Une vacance commerciale en hausse, mais contenue
Le taux de vacance commerciale est un indicateur clé pour évaluer la santé d’un centre-ville. À Blois, ce taux a connu une légère augmentation en 2024, atteignant 9,7 %, contre 7,8 % en 2023. Si cette hausse est préoccupante, elle reste en deçà de la moyenne des villes comparables du programme Action Cœur de Ville, qui enregistre une vacance de 13,4 % dans un contexte national où de nombreuses villes moyennes voient leurs commerces péricliter. « Par exemple, Châtellerault affiche 25,6 %, Auxerre 25 % et Perpignan 19 %. À Blois, nous sommes toujours très en dessous de ces chiffres », souligne Stéphanie Charret, responsable du service développement commercial.
Plusieurs facteurs expliquent la situation.
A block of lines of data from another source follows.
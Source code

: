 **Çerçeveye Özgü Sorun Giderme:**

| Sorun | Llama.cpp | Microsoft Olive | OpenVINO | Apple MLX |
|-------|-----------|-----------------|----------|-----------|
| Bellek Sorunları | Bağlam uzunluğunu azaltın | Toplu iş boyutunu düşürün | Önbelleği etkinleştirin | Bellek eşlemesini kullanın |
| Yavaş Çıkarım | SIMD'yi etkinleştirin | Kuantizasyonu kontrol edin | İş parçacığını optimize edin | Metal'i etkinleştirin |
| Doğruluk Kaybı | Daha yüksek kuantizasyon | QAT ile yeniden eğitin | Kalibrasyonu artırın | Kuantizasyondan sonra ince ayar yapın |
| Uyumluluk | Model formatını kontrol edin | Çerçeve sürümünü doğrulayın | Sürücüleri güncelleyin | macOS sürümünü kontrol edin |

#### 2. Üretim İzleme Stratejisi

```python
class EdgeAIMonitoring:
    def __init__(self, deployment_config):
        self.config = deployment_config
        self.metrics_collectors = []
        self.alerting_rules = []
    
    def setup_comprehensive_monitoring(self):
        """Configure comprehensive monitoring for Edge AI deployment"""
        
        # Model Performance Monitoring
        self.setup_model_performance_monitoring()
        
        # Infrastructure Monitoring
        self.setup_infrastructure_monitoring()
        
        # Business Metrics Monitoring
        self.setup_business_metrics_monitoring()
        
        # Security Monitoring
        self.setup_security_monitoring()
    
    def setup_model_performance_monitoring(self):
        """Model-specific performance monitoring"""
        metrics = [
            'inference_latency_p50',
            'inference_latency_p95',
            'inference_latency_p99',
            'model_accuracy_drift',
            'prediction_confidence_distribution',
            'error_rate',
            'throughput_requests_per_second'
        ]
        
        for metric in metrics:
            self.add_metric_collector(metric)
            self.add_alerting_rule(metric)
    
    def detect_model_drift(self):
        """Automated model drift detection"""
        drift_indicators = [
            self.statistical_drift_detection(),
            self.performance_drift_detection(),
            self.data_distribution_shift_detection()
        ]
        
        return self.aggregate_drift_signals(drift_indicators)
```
Par exemple, la crise du secteur de l’habillement. L’inflation élevée, la baisse du pouvoir d’achat, et les changements dans les comportements de consommation ont entraîné une réduction des dépenses des ménages pour l’habillement. Les consommateurs ont dû arbitrer leurs budgets, privilégiant les biens essentiels et délaissant le prêt-à-porter, considéré comme non prioritaire. Cela a contribué à une baisse significative des ventes en magasin, particulièrement pour les enseignes du milieu de gamme, qui ont vu leur fréquentation chuter de 17 %. Les enseignes de prêt-à-porter comme Camaïeu, Minelli, ou San Marina ont été forcées de fermer.
La fermeture d’enseignes nationales de prêt-à-porter, telles que Du Pareil au Même, a marqué le centre-ville. « Le secteur du prêt-à-porter traverse une crise profonde. Nous avons assisté à une série de fermetures en 2023 qui ont marqué un pic dans cette crise. Aujourd’hui, nous observons que les enseignes qui résistent misent sur un modèle adapté aux nouvelles attentes des consommateurs, avec une communication digitale renforcée et une offre plus diversifiée », commente Paul Gillet, adjoint au commerce de la Ville de Blois.
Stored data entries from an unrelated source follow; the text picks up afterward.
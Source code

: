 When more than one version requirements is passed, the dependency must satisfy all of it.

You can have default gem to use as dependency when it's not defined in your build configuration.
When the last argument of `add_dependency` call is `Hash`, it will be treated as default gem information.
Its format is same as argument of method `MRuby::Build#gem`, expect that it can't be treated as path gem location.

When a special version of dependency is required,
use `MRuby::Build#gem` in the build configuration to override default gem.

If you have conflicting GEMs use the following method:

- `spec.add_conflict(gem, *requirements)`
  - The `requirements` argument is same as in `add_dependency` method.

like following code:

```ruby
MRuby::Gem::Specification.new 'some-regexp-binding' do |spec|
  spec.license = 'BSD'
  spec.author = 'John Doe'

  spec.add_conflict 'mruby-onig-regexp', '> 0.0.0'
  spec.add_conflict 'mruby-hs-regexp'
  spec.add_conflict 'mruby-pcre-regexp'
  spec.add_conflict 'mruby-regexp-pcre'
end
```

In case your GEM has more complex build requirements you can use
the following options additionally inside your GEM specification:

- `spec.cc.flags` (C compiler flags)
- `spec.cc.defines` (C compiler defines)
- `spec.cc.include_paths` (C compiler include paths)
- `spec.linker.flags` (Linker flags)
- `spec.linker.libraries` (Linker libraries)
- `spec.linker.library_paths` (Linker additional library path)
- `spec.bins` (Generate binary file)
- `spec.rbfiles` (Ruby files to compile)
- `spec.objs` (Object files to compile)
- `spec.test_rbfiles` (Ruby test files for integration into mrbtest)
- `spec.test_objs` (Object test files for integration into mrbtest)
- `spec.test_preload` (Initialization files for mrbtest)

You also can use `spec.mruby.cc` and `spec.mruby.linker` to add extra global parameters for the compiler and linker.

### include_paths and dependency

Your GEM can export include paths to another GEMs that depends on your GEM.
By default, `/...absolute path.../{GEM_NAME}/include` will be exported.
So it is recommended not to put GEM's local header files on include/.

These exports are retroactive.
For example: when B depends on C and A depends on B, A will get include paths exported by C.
Des habitudes qui changent
Le commerce en ligne a pris une place prépondérante dans les habitudes d’achat. À Blois, cette tendance se ressent, avec un impact direct sur la fréquentation des commerces physiques. Si les habitants continuent de se rendre en centre-ville pour des activités de loisirs, la consommation y est moins soutenue qu’auparavant. « Aujourd’hui, les consommateurs ne viennent plus uniquement en centre-ville pour faire du shopping. Ils viennent pour rencontrer des amis, profiter des événements culturels ou encore dîner au restaurant, décrypte Stéphanie Charret. Le shopping devient une activité secondaire. »
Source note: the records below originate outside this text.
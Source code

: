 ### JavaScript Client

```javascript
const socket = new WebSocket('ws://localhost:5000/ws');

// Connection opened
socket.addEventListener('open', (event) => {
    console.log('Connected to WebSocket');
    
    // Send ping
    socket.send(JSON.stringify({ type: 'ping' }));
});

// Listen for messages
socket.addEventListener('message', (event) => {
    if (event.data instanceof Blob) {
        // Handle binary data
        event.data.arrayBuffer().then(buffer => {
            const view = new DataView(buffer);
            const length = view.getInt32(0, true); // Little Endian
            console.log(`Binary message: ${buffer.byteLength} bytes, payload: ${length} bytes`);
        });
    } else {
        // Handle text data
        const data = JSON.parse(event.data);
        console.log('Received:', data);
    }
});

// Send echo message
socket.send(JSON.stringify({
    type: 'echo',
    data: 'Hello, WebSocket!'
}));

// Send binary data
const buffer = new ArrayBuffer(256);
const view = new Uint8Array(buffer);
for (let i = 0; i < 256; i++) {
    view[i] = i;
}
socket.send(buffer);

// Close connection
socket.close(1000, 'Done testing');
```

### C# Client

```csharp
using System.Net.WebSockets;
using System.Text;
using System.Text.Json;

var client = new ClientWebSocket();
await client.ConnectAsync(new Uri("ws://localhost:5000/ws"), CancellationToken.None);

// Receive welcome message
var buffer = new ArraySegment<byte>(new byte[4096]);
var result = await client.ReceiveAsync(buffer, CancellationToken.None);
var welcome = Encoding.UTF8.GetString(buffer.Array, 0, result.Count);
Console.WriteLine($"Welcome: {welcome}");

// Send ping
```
Des niveaux de loyer qui posent souci
Le montant des loyers commerciaux dans certaines rues du centre-ville reste un frein à l’installation de nouveaux commerçants. Les propriétaires imposent souvent des loyers déconnectés de la réalité du marché actuel, rendant difficile la rentabilité des commerces. « Nous constatons que certains propriétaires n’ont pas encore pris conscience de la nécessité de réajuster les loyers à la réalité économique actuelle, » affirme Stéphanie Charret. « Des cellules sont vacantes non pas parce qu’elles ne trouvent pas preneur, mais parce que les loyers demandés sont trop élevés par rapport à ce que les porteurs de projets peuvent supporter. »
Une vacance disparate
Si la vacance commerciale en centre-ville atteint 9,7 % en moyenne, elle n’est pas homogène. Certaines artères comme la rue du Commerce sont plus touchées que d’autres, en raison de la vétusté des bâtiments, des loyers pratiqués, et des étages inhabitables. Paul Gillet précise : « La rue du Commerce est l’exemple type d’un axe en difficulté. Les immeubles sont parfois très dégradés, et certains propriétaires refusent de baisser leurs loyers. Par exemple, le local d’Eram est aujourd’hui inutilisable car il présente des risques structurels. Cela bloque toute possibilité de réouverture. En revanche, des rues comme la rue Porte-Chartraine montrent un dynamisme grâce à des loyers plus raisonnables et des commerçants indépendants. »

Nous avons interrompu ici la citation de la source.